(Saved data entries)
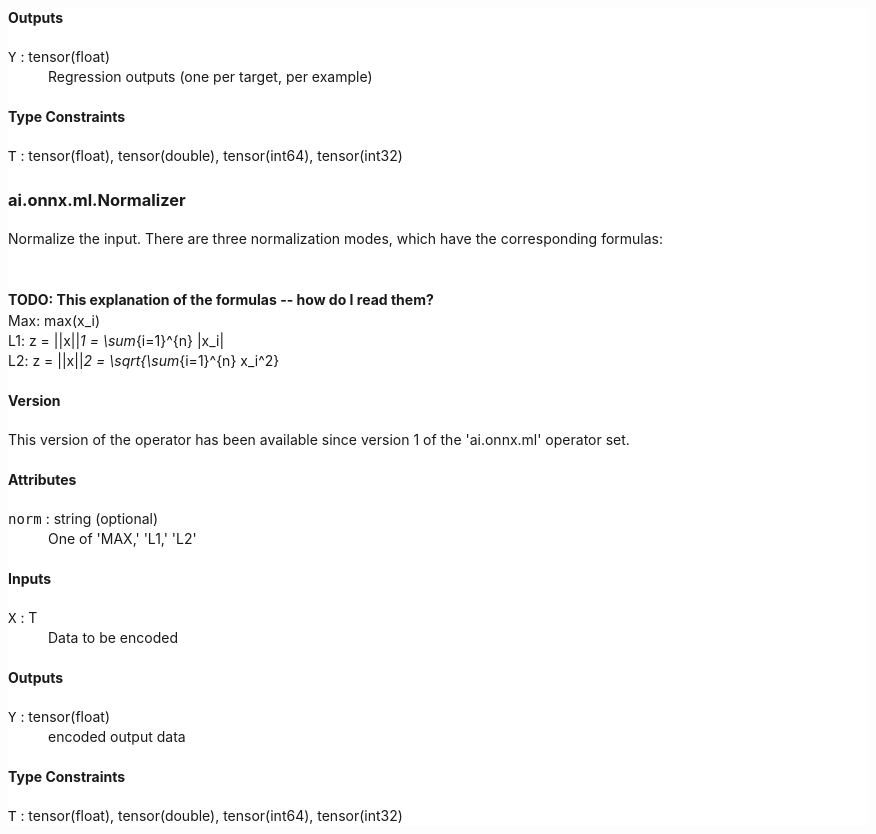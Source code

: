 #### Outputs

<dl>
<dt><tt>Y</tt> : tensor(float)</dt>
<dd>Regression outputs (one per target, per example)</dd>
</dl>

#### Type Constraints

<dl>
<dt><tt>T</tt> : tensor(float), tensor(double), tensor(int64), tensor(int32)</dt>
<dd></dd>
</dl>


### <a name="ai.onnx.ml.Normalizer"></a><a name="ai.onnx.ml.normalizer">**ai.onnx.ml.Normalizer**</a>

  Normalize the input.  There are three normalization modes,
      which have the corresponding formulas:<br>
  <br><br>**TODO: This explanation of the formulas -- how do I read them?**<br>
      Max: max(x_i)<br>
      L1: z = ||x||_1 = \sum_{i=1}^{n} |x_i|<br>
      L2: z = ||x||_2 = \sqrt{\sum_{i=1}^{n} x_i^2}<br>

#### Version

This version of the operator has been available since version 1 of the 'ai.onnx.ml' operator set.

#### Attributes

<dl>
<dt><tt>norm</tt> : string (optional)</dt>
<dd>One of 'MAX,' 'L1,' 'L2'</dd>
</dl>

#### Inputs

<dl>
<dt><tt>X</tt> : T</dt>
<dd>Data to be encoded</dd>
</dl>

#### Outputs

<dl>
<dt><tt>Y</tt> : tensor(float)</dt>
<dd>encoded output data</dd>
</dl>

#### Type Constraints

<dl>
<dt><tt>T</tt> : tensor(float), tensor(double), tensor(int64), tensor(int32)</dt>
<dd></dd>
</dl>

- _WHAT THIS TASK INVOLVES_: Show me every line of the entries above that holds "formulas".

- _RESPONSE TO THIS TASK_:
      which have the corresponding formulas:<br>
  <br><br>**TODO: This explanation of the formulas -- how do I read them?**<br>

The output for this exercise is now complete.